CÉZANNE – INTERNATIONAL SYMPOSIUM – MUSEUM OF FINE ARTS – BUDAPEST

At the Budapest’s Museum of Fine Arts you can rarely see such a great life’s work  held at the comprehensive exhibition with the show of Cézanne. Previously, had the pleasure to visit the breathtaking exhibition and looking forward to be present at the forthcoming International Symposium.

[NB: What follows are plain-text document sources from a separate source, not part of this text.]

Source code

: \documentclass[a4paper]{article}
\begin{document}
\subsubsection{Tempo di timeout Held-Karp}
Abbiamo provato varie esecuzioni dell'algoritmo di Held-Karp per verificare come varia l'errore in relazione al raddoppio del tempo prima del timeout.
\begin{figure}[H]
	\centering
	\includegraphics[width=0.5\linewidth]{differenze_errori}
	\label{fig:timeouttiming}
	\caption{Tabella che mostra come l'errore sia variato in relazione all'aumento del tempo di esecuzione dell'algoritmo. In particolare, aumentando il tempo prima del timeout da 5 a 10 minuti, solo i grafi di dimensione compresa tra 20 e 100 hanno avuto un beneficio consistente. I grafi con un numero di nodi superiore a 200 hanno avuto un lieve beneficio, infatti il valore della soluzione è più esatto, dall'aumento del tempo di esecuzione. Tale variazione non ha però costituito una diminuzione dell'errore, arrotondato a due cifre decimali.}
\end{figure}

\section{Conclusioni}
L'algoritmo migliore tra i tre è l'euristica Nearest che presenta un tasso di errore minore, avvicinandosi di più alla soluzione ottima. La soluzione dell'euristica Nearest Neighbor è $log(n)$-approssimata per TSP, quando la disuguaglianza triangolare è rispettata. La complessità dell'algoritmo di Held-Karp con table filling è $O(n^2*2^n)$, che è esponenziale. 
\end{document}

Just a brief reminder of  Cézanne’s past … “Although Cézanne (1839-1906) is usually associated with Provence, he cannot be confined to the south of France. He spent more than half of his time as a painter in Paris and its environs. He travelled between Aix-en-Provence and Paris over 20  occasions, of course, not for the same reasons when he was 20, nor  when he was 60 yrs. old.. When he was already an elderly man and still racked with doubts (“I am making slow progress,” he wrote at the end of his life) he painted in secluded spots on the banks of the Marne or near Fontainebleau, or made portraits of an art dealer or a critic and often his wife. He was no longer the young man eager to “conquer” Paris, wanting to be admitted to the fine art school and show his works in the Salon. In Paris, he came up against both tradition and modernity. He worked out “formulas” that he later used in Provence. He shuttled back-and forth between Provence and the Ile de France, although the rhythm of his journeys changed. After 1890, critics, art dealers, and collectors started to take an interest in his work. Cézanne longed for recognition which could only come from Paris. More than any other artist, he left his stamp on modern art: avant-garde artists from the postimpressionists to Kandinsky looked on him as a forerunner, “the father of us all” as Picasso said.”

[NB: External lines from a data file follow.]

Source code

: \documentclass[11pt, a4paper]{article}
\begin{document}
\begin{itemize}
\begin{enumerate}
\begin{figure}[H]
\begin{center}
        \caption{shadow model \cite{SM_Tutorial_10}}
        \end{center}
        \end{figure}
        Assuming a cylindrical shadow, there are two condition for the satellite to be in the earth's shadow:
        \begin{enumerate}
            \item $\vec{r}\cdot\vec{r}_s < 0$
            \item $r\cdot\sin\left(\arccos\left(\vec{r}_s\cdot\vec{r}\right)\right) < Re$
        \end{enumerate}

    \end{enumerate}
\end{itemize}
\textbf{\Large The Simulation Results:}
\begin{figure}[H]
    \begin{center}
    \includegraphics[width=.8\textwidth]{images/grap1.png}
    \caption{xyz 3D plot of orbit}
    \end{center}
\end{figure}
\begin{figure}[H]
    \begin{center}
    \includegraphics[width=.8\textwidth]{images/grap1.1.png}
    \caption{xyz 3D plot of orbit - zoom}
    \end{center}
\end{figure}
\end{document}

Below the source is from the Museum of Fine Arts -Budapest

Symposium-Cézanne and the Past

Cézanne and the Past. Tradition and Creativity

International Symposium

At the Museum of Fine Arts, Budapest, Baroque Hall

Access: District XIV. 41 , Dózsa György Rd.

Monday, January 28, 2013.

Open hour 10 a.m. to 5.30 p.m.

The conference is free of charge.

This symposium, organised in the occasion of the Cézanne and the Past. Tradition and Creation exhibition will focus on different themes and issues that could not be dealt with in detail within the frame of the show and its catalogue (such as Cézanne and Antiquity, Cézanne and Courbet etc.). The invited lecturers (all internationally renowned scholars) will examine different aspects of Cézanne’s relationship to the past from a new, original point  of view.

 

The symposium will be chaired by Richard Shiff, professor at the University of Texas at Austin, who also participated to the exhibition catalogue with an article entitled Sensation, Cézanne. His book Cézanne and the End of Impressionism. A Study of the Theory, Technique, and Critical Evaluation of Modern Art, published in 1984, was one of the most influential studies on Cézanne of the last decades.

Faya Causey, Head of the academic programs department at the National Gallery of Art, Washington, D.C. A specialist in ancient art, Causey is the author of many articles appearing in a variety of journal and catalogues. She will examine the influence of Antiquity (especially Greek and Roman sculpture) on the art of Cézanne. Causey studied the relationship between antique and modern art in her essay Jasper Johns: Ancient Aspects.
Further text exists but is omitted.